Among the entries below, only the lines starting at the one with "## Project Overview" and ending at the one with "- **Monorepo Management**: Nx", both included, are to be printed exactly.

[[ SOURCE INFORMATION, beginning ]]

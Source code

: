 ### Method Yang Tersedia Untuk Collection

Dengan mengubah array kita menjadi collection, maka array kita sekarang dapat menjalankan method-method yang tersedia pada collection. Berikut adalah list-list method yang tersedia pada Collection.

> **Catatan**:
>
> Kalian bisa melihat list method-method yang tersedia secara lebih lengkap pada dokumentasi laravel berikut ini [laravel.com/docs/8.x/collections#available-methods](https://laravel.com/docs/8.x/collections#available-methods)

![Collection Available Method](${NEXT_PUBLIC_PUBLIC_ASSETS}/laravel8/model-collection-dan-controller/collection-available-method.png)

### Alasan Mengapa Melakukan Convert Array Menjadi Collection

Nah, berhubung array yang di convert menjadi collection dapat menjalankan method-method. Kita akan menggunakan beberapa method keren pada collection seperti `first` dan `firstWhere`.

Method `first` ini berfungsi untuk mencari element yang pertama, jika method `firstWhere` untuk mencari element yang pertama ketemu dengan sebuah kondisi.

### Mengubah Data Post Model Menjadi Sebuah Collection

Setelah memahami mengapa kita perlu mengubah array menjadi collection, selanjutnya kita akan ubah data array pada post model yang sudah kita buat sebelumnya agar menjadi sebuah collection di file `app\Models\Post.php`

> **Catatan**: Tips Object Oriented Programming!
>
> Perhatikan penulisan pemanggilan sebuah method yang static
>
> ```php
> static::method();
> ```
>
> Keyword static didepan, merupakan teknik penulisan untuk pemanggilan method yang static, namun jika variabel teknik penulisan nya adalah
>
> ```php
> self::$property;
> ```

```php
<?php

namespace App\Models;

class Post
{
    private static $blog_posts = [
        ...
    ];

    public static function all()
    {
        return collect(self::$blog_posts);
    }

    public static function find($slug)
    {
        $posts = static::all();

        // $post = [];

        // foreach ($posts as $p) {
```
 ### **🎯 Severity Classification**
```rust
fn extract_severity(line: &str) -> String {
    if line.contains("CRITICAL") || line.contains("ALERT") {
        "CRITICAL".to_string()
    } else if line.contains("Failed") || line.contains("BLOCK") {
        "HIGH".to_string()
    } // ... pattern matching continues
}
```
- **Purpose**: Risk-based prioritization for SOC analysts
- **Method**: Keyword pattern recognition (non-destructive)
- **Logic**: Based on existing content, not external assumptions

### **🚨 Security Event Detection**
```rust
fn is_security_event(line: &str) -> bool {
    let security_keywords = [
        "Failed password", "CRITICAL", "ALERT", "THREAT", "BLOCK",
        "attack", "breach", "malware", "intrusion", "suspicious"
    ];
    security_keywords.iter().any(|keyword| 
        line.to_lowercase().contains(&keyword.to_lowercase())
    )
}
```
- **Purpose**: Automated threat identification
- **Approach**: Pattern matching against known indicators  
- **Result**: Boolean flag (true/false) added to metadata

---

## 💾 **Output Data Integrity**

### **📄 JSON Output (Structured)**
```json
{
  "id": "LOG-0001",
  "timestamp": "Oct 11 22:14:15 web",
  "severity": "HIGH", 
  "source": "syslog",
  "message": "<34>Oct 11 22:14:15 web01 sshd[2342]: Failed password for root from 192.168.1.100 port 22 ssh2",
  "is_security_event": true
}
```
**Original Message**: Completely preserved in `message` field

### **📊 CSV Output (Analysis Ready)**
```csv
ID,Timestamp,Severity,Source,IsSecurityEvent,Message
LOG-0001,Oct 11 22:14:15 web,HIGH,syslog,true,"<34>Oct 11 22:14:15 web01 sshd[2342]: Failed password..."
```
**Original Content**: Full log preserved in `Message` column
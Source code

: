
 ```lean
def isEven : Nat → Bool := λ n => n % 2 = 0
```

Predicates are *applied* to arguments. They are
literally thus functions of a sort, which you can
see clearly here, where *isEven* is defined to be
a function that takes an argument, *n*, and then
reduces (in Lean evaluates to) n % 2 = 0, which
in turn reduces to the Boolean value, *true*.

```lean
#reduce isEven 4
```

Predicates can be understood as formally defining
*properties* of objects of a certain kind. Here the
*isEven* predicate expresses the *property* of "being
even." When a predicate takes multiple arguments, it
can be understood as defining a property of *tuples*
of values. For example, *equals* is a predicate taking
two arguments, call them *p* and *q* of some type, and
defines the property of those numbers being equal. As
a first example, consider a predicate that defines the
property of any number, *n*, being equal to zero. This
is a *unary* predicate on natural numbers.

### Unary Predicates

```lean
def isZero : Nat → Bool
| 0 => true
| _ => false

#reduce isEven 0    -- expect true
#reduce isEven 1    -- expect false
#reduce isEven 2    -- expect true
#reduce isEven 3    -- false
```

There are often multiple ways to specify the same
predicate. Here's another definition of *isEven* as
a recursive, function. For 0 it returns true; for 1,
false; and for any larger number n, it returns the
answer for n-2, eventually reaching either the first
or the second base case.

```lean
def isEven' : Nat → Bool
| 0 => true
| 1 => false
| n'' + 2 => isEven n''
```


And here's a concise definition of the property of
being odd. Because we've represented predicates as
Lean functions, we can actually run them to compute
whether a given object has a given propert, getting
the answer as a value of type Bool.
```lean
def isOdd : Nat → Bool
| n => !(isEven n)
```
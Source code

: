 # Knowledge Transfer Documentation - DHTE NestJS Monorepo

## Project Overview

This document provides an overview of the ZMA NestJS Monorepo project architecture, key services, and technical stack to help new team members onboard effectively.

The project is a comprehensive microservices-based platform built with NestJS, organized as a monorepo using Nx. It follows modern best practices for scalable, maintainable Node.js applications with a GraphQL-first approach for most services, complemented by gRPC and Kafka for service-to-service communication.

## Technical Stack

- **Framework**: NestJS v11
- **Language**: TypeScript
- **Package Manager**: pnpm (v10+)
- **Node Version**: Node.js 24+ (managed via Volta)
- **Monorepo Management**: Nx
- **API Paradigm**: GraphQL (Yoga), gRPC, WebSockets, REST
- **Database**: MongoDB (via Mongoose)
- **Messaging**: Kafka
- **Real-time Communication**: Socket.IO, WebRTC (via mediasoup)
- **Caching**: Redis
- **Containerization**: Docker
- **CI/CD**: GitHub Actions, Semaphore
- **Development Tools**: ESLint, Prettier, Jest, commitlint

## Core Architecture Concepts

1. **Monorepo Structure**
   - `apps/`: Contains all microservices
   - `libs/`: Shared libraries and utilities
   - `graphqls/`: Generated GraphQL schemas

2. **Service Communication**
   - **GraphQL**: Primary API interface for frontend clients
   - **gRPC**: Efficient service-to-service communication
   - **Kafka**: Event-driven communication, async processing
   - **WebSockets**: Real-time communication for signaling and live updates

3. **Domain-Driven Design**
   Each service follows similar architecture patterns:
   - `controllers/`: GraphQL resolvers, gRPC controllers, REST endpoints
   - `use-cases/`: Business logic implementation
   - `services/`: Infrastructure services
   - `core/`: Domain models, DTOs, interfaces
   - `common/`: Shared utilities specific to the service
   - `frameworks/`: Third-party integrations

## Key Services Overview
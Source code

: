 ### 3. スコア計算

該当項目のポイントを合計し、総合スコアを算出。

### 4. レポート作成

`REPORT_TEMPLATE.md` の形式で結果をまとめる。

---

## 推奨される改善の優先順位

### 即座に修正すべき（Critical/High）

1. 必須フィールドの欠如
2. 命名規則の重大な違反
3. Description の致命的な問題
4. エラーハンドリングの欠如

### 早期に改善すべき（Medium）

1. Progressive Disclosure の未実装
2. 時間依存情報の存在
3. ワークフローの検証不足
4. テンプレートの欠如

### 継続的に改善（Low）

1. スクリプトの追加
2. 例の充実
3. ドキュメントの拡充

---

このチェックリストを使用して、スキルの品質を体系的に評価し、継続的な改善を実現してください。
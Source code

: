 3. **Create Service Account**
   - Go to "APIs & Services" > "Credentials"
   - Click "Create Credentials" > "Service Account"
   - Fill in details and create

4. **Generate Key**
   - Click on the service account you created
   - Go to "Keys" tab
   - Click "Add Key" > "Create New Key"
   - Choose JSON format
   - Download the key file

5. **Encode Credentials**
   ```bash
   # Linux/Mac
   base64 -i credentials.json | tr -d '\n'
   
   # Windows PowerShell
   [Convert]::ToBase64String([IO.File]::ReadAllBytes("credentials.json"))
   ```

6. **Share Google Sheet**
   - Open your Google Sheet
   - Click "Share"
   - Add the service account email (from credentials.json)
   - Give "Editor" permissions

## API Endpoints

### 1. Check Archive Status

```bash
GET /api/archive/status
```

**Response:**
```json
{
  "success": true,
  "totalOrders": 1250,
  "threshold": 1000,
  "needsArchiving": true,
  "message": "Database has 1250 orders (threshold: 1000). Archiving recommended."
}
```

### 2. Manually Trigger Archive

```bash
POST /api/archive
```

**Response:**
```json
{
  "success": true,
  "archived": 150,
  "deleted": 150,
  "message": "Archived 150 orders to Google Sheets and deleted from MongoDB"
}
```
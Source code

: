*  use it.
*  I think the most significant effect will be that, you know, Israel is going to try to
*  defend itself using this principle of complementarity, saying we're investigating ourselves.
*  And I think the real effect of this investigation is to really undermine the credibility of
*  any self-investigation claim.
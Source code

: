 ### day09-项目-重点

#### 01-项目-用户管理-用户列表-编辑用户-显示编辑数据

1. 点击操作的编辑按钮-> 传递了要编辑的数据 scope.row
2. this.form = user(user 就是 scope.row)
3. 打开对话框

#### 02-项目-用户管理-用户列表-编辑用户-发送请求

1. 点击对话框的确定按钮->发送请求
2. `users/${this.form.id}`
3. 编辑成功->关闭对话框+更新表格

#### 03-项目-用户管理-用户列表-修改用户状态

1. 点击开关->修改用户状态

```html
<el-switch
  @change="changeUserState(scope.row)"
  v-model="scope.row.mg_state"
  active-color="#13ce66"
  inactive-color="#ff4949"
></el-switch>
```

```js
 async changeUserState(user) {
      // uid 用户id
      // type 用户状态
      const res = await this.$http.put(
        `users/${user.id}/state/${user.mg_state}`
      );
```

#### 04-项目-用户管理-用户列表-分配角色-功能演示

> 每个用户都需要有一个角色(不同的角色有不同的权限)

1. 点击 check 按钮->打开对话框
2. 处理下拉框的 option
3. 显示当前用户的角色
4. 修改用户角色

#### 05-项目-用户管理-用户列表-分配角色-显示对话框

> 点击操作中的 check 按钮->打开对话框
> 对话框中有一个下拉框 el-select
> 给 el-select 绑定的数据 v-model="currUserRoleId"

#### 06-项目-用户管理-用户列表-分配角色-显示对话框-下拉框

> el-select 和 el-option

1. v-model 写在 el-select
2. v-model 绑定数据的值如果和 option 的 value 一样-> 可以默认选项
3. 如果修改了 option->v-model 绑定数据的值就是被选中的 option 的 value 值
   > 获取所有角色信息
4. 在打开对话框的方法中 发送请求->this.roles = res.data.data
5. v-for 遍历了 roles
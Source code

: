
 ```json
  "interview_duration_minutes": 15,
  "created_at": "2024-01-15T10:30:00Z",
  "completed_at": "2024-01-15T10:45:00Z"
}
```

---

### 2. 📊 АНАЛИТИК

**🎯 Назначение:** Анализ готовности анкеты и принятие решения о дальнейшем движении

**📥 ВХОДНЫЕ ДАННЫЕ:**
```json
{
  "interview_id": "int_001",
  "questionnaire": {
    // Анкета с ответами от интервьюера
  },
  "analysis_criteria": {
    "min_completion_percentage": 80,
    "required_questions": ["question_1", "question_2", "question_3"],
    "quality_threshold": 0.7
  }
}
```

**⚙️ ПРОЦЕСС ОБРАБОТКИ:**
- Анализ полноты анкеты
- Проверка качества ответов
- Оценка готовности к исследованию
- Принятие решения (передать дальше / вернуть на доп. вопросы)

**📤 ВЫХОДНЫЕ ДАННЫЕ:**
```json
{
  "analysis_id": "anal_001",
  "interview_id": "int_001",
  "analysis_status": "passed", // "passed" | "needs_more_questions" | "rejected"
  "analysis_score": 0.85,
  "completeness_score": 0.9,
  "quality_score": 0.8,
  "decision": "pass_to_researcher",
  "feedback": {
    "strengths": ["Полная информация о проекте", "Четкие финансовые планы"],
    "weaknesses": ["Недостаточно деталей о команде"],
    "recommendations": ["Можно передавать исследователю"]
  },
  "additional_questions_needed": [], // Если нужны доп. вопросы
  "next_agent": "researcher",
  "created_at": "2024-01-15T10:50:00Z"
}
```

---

[[ SOURCE INFORMATION, end ]]

SOLUTION BELOW -
## Project Overview

This document provides an overview of the ZMA NestJS Monorepo project architecture, key services, and technical stack to help new team members onboard effectively.

The project is a comprehensive microservices-based platform built with NestJS, organized as a monorepo using Nx. It follows modern best practices for scalable, maintainable Node.js applications with a GraphQL-first approach for most services, complemented by gRPC and Kafka for service-to-service communication.

## Technical Stack

- **Framework**: NestJS v11
- **Language**: TypeScript
- **Package Manager**: pnpm (v10+)
- **Node Version**: Node.js 24+ (managed via Volta)
- **Monorepo Management**: Nx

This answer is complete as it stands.